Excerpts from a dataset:
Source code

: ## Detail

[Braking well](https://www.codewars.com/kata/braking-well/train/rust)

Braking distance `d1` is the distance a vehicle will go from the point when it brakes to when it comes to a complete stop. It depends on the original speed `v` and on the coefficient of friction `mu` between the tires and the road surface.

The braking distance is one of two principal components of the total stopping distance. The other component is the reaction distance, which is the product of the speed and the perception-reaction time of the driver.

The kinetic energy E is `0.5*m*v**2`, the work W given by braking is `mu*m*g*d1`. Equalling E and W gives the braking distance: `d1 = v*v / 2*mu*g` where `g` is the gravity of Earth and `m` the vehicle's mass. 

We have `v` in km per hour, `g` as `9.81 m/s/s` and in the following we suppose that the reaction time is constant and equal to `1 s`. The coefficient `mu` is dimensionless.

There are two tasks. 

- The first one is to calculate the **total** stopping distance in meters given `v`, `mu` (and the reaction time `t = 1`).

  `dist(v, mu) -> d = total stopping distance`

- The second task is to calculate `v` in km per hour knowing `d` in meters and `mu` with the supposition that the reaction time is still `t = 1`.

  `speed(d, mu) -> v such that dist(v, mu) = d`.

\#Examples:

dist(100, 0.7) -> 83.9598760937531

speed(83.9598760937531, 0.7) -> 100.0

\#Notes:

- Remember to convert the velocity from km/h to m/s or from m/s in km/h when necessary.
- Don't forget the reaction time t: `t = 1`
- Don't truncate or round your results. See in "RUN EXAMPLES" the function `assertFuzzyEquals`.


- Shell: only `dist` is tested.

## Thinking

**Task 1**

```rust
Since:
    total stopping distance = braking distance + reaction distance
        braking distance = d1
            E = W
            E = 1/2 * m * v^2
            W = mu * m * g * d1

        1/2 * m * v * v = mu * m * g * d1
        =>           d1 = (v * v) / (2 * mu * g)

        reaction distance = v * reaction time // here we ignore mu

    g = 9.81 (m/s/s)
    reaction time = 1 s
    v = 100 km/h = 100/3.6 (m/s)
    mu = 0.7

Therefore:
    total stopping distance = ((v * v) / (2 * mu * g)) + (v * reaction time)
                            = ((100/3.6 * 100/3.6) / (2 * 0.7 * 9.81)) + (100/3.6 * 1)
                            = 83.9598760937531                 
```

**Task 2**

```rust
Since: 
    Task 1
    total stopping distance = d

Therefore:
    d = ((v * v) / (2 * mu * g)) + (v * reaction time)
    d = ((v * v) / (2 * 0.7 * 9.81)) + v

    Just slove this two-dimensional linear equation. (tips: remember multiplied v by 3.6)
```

| Your instructions |
Going through the records above, count the lines that include the word "calculate". Give the number alone.

| Written response |
2